____ Source records

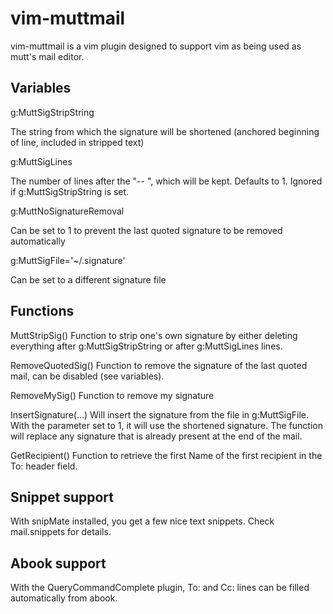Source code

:vim-muttmail
============

vim-muttmail is a vim plugin designed to support vim as being used as mutt's mail editor.

Variables
---------

g:MuttSigStripString

  The string from which the signature will be shortened (anchored beginning of line, included in stripped text)

g:MuttSigLines

  The number of lines after the "-- ", which will be kept. Defaults to 1. Ignored if g:MuttSigStripString is set.

g:MuttNoSignatureRemoval

  Can be set to 1 to prevent the last quoted signature to be removed automatically

g:MuttSigFile='~/.signature'

  Can be set to a different signature file

Functions
---------

MuttStripSig()
  Function to strip one's own signature by either deleting everything after g:MuttSigStripString or after g:MuttSigLines lines.

RemoveQuotedSig()
 Function to remove the signature of the last quoted mail, can be disabled (see variables).

RemoveMySig()
 Function to remove my signature

InsertSignature(...)
 Will insert the signature from the file in g:MuttSigFile. With the parameter set to 1, it will use the shortened signature.
 The function will replace any signature that is already present at the end of the mail.

GetRecipient()
 Function to retrieve the first Name of the first recipient in the To: header field.

Snippet support
---------------

With snipMate installed, you get a few nice text snippets. Check mail.snippets for details.

Abook support
-------------

With the QueryCommandComplete plugin, To: and Cc: lines can be filled automatically from abook.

________

**Work instruction:**
Set down every record word for word and leave out the pictures.

**Output of the exercise:**
Source code

:vim-muttmail
============

vim-muttmail is a vim plugin designed to support vim as being used as mutt's mail editor.

Variables
---------

g:MuttSigStripString

  The string from which the signature will be shortened (anchored beginning of line, included in stripped text)

g:MuttSigLines

  The number of lines after the "-- ", which will be kept. Defaults to 1. Ignored if g:MuttSigStripString is set.

g:MuttNoSignatureRemoval

  Can be set to 1 to prevent the last quoted signature to be removed automatically

g:MuttSigFile='~/.signature'

  Can be set to a different signature file

Functions
---------

MuttStripSig()
  Function to strip one's own signature by either deleting everything after g:MuttSigStripString or after g:MuttSigLines lines.

RemoveQuotedSig()
 Function to remove the signature of the last quoted mail, can be disabled (see variables).

RemoveMySig()
 Function to remove my signature

InsertSignature(...)
 Will insert the signature from the file in g:MuttSigFile. With the parameter set to 1, it will use the shortened signature.
 The function will replace any signature that is already present at the end of the mail.

GetRecipient()
 Function to retrieve the first Name of the first recipient in the To: header field.

Snippet support
---------------

With snipMate installed, you get a few nice text snippets. Check mail.snippets for details.

Abook support
-------------

With the QueryCommandComplete plugin, To: and Cc: lines can be filled automatically from abook.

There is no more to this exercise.